Christensen Distinguished Lecture with Svetlana Alpers

This is an Archive of a Past Event

Instances of Distance: Eckhout in Brazil and the Baule in the Museum

The examples that will be offered -- the Dutch portrayal in the 1640s of peoples living in Brazil and the contemporary display of art from the Cote d’Ivoire in western museums – are a way to consider the conditions under which we make and look at something as art.  Alpers argues that the perception of strangeness is an aspect of how we become conscious of and so come to know anything at all. As such, strangeness is essential to the making and viewing of art.  An important point to make in a world where something referred to as global is claimed to be central to our lives and to our experience of art.
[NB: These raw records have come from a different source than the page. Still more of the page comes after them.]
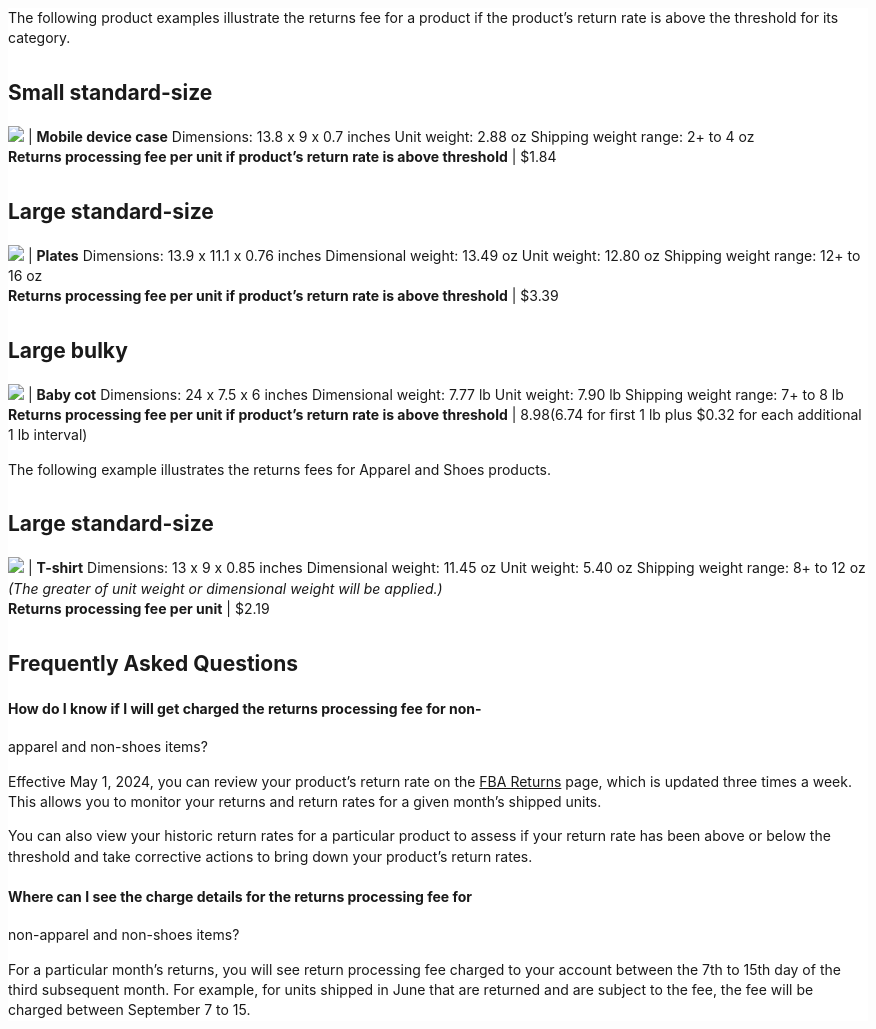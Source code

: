 The following product examples illustrate the returns fee for a product if the
product’s return rate is above the threshold for its category.

Small standard-size  
---  
![](https://m.media-amazon.com/images/G/01/fba-help/fees/mobileDeviceCase.png) |  **Mobile device case** Dimensions: 13.8 x 9 x 0.7 inches Unit weight: 2.88 oz Shipping weight range: 2+ to 4 oz  
**Returns processing fee per unit if product’s return rate is above threshold** | $1.84  
  
Large standard-size  
---  
![](https://m.media-amazon.com/images/G/01/fba-help/fees/Plates.png) |  **Plates** Dimensions: 13.9 x 11.1 x 0.76 inches Dimensional weight: 13.49 oz Unit weight: 12.80 oz Shipping weight range: 12+ to 16 oz  
**Returns processing fee per unit if product’s return rate is above threshold** | $3.39  
  
Large bulky  
---  
![](https://images-na.ssl-images-amazon.com/images/G/01/fba-help/fees/icon-crib._V526146213_.png) |  **Baby cot** Dimensions: 24 x 7.5 x 6 inches Dimensional weight: 7.77 lb Unit weight: 7.90 lb Shipping weight range: 7+ to 8 lb  
**Returns processing fee per unit if product’s return rate is above threshold** | $8.98 ($6.74 for first 1 lb plus $0.32 for each additional 1 lb interval)  
  
The following example illustrates the returns fees for Apparel and Shoes
products.

Large standard-size  
---  
![](https://images-na.ssl-images-amazon.com/images/G/01/fba-help/fees/T_shirt._V526146212_.png) |  **T-shirt** Dimensions: 13 x 9 x 0.85 inches Dimensional weight: 11.45 oz Unit weight: 5.40 oz Shipping weight range: 8+ to 12 oz _(The greater of unit weight or dimensional weight will be applied.)_  
**Returns processing fee per unit** | $2.19  
  
## Frequently Asked Questions

#### How do I know if I will get charged the returns processing fee for non-
apparel and non-shoes items?

Effective May 1, 2024, you can review your product’s return rate on the [FBA
Returns](/fba/returns/) page, which is updated three times a week. This allows
you to monitor your returns and return rates for a given month’s shipped
units.

You can also view your historic return rates for a particular product to
assess if your return rate has been above or below the threshold and take
corrective actions to bring down your product’s return rates.

#### Where can I see the charge details for the returns processing fee for
non-apparel and non-shoes items?

For a particular month’s returns, you will see return processing fee charged
to your account between the 7th to 15th day of the third subsequent month. For
example, for units shipped in June that are returned and are subject to the
fee, the fee will be charged between September 7 to 15.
Svetlana Alpers taught at the University of California at Berkeley from 1962 to 1994. Her specialty is Dutch Golden Age painting, although she has also written on Tiepolo, Rubens, Breugel, and Velazquez, among others. She is the author of many books including: Rembrandt's Enterprise: The Studio and the Market; Tiepolo and the Pictorial Intelligence; The Art of Describing; The Vexations of Art: Velazquez and Others; The Making of Rubens; and the recently published, Roof Life.

From 1971 to 1976, Alpers served on the Board of Directors for the College Art Association. She co-founded the interdisciplinary journal Representations in 1983. Alpers has been a consultant to both National Public Radio and the National Endowment for the Humanities, and has held many visiting academic appointments around the world.

This lecture is made possible by a generous grant from Carmen M. Christensen.